Mary Dyson, David Březina

The sequel to exploring disfluency: Do we remember the visual appearance of words?

We described our study exploring disfluency in a previous article and conference presentation at the ICTVC conference in Patras in June 2019. In that study we explored whether designers’ greater sensitivity to typographic presentation might influence their judgments of memory for items set in a less legible font (Sans Forgetica) and how well they identify and remember words. We did find that designers’ judgments of memory were influenced more by the legibility of items compared with non-designers. However, there was no difference in the accuracy of responses in either group. Sans Forgetica items were not easier to remember, as predicted by disfluency theory.


Our second study further explores designers’ sensitivity to visual aspects of text. We investigate whether the representation of an item in memory includes the font styling and if this differs between designers and non-designers. Does changing the font between initial reading of an item and its subsequent presentation impair recognition of the item? We conclude that there is some evidence that the font styling is retained in memory when reading, but this requires further research.

Why did we do this research?

Our first study (referred to as study 1 below) had two parts which consisted of two consecutive tasks: lexical decision and recognition (see Figures 1 and 2. For detailed description see the section ‘What we did’ in the report of study 1. Each part of study 1 used one font, either Arial or Sans Forgetica, for both tasks. We realised this study design could also be used to explore what happens if the font changes between the two tasks, if the lexical task is in one font and the subsequent recognition task is in another (see Figures 1 and 2). Is recognition of a word or non-word more difficult if the visual appearance of the item does not match how it was previously seen?

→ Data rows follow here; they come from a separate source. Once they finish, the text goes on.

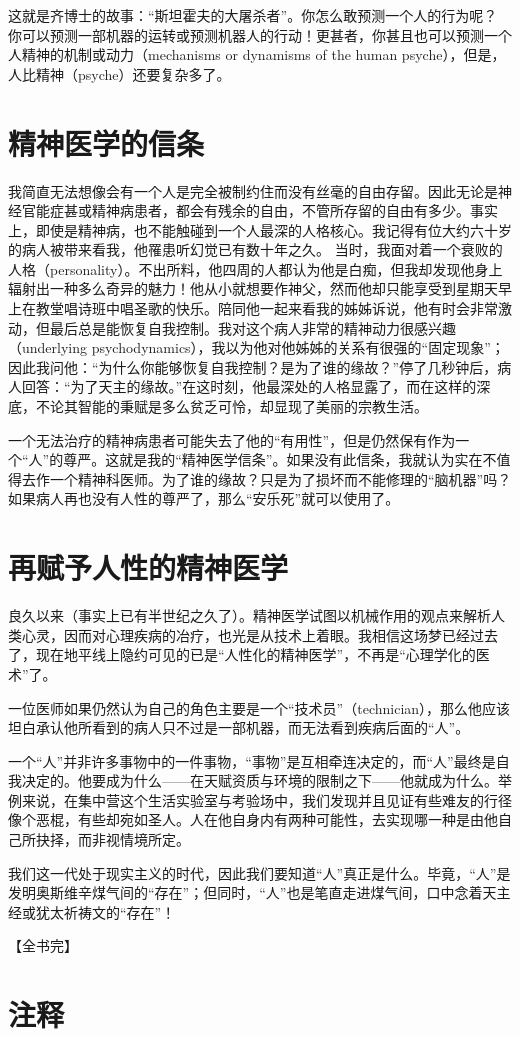 \documentclass[11pt,oneside]{book}
\begin{document}
\begin{common-format}
这就是齐博士的故事：“斯坦霍夫的大屠杀者”。你怎么敢预测一个人的行为呢？ 你可以预测一部机器的运转或预测机器人的行动！更甚者，你甚且也可以预测一个人精神的机制或动力（mechanisms or dynamisms of the human psyche），但是，人比精神（psyche）还要复杂多了。


\section{精神医学的信条}
我简直无法想像会有一个人是完全被制约住而没有丝毫的自由存留。因此无论是神经官能症甚或精神病患者，都会有残余的自由，不管所存留的自由有多少。事实上，即使是精神病，也不能触碰到一个人最深的人格核心。我记得有位大约六十岁的病人被带来看我，他罹患听幻觉已有数十年之久。 当时，我面对着一个衰败的人格（personality）。不出所料，他四周的人都认为他是白痴，但我却发现他身上辐射出一种多么奇异的魅力！他从小就想要作神父，然而他却只能享受到星期天早上在教堂唱诗班中唱圣歌的快乐。陪同他一起来看我的姊姊诉说，他有时会非常激动，但最后总是能恢复自我控制。我对这个病人非常的精神动力很感兴趣（underlying psychodynamics），我以为他对他姊姊的关系有很强的“固定现象”；因此我问他：“为什么你能够恢复自我控制？是为了谁的缘故？”停了几秒钟后，病人回答：“为了天主的缘故。”在这时刻，他最深处的人格显露了，而在这样的深底，不论其智能的秉赋是多么贫乏可怜，却显现了美丽的宗教生活。

一个无法治疗的精神病患者可能失去了他的“有用性”，但是仍然保有作为一个“人”的尊严。这就是我的“精神医学信条”。如果没有此信条，我就认为实在不值得去作一个精神科医师。为了谁的缘故？只是为了损坏而不能修理的“脑机器”吗？如果病人再也没有人性的尊严了，那么“安乐死”就可以使用了。


\section{再赋予人性的精神医学} 
良久以来（事实上已有半世纪之久了）。精神医学试图以机械作用的观点来解析人类心灵，因而对心理疾病的冶疗，也光是从技术上着眼。我相信这场梦已经过去了，现在地平线上隐约可见的已是“人性化的精神医学”，不再是“心理学化的医术”了。

一位医师如果仍然认为自己的角色主要是一个“技术员”（technician），那么他应该坦白承认他所看到的病人只不过是一部机器，而无法看到疾病后面的“人”。

一个“人”并非许多事物中的一件事物，“事物”是互相牵连决定的，而“人”最终是自我决定的。他要成为什么——在天赋资质与环境的限制之下——他就成为什么。举例来说，在集中营这个生活实验室与考验场中，我们发现并且见证有些难友的行径像个恶棍，有些却宛如圣人。人在他自身内有两种可能性，去实现哪一种是由他自己所抉择，而非视情境所定。

我们这一代处于现实主义的时代，因此我们要知道“人”真正是什么。毕竟，“人”是发明奥斯维辛煤气间的“存在”；但同时，“人”也是笔直走进煤气间，口中念着天主经或犹太祈祷文的“存在”！

【全书完】


\section{注释}
\showendnotes



\end{common-format}  
\end{document}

Might designers be more likely to remember the visual representation, the font used to style the text, than non-designers?

Example screen of the lexical decision task using Arial (Task 1)

Figure 1: Example screen of the lexical decision task using Arial (Task 1).

Example screen of the recognition task using Sans Forgetica (Task 2)

Figure 2: Example screen of the recognition task using Sans Forgetica (Task 2).

Existing academic research on memory representations

A distinction has been made between graphemic and semantic analyses (Kolers, 1975, 1976). This distinction is also described as perceptual and conceptual, respectively. A representation in memory which preserves information about the graphemic or perceptual features of text (e.g. font styling) is contrasted with a representation which contains only conceptual information about the meaning of the text (Sheridan & Reingold, 2012).

A technique which is typically used to explore whether a previous item can influence the response to a subsequent item is called priming. If the first item activates a particular representation in memory, and there is a partial match with the subsequent item, the response can be facilitated, i.e. responses are faster. With respect to the representations mentioned above, priming may be perceptual or conceptual. The degree of facilitation depends on the match between the two presentations (Roediger & Blaxton, 1987). Some researchers have found reduced perceptual priming with font style changes, because of the mismatch between the visual representations of corresponding items (Jacoby & Hayman, 1987; Roediger & Blaxton, 1987) but others have found no difference (Rajaram & Roediger, 1993). There is therefore a question as to whether font styling is represented in memory in some way.

Existing academic research on differences due to training

We are not aware of any academic research which has specifically explored the effect of design expertise on memory for font styling. But anecdotally, since designers are trained to discriminate among font styles, we might predict that they would be more likely to attend to the perceptual features and this might affect the representation in memory.

Our research questions:

What we did

We described the format of these studies in our previous article ‘Exploring disfluency: Are designers too sensitive to harder-to-read typefaces?’. The only difference in format between the current study and study 1 is that here we changed the font between the lexical decision and recognition tasks (see Figure 3). Our analysis includes a comparison with the results of study 1 in order to address the research questions.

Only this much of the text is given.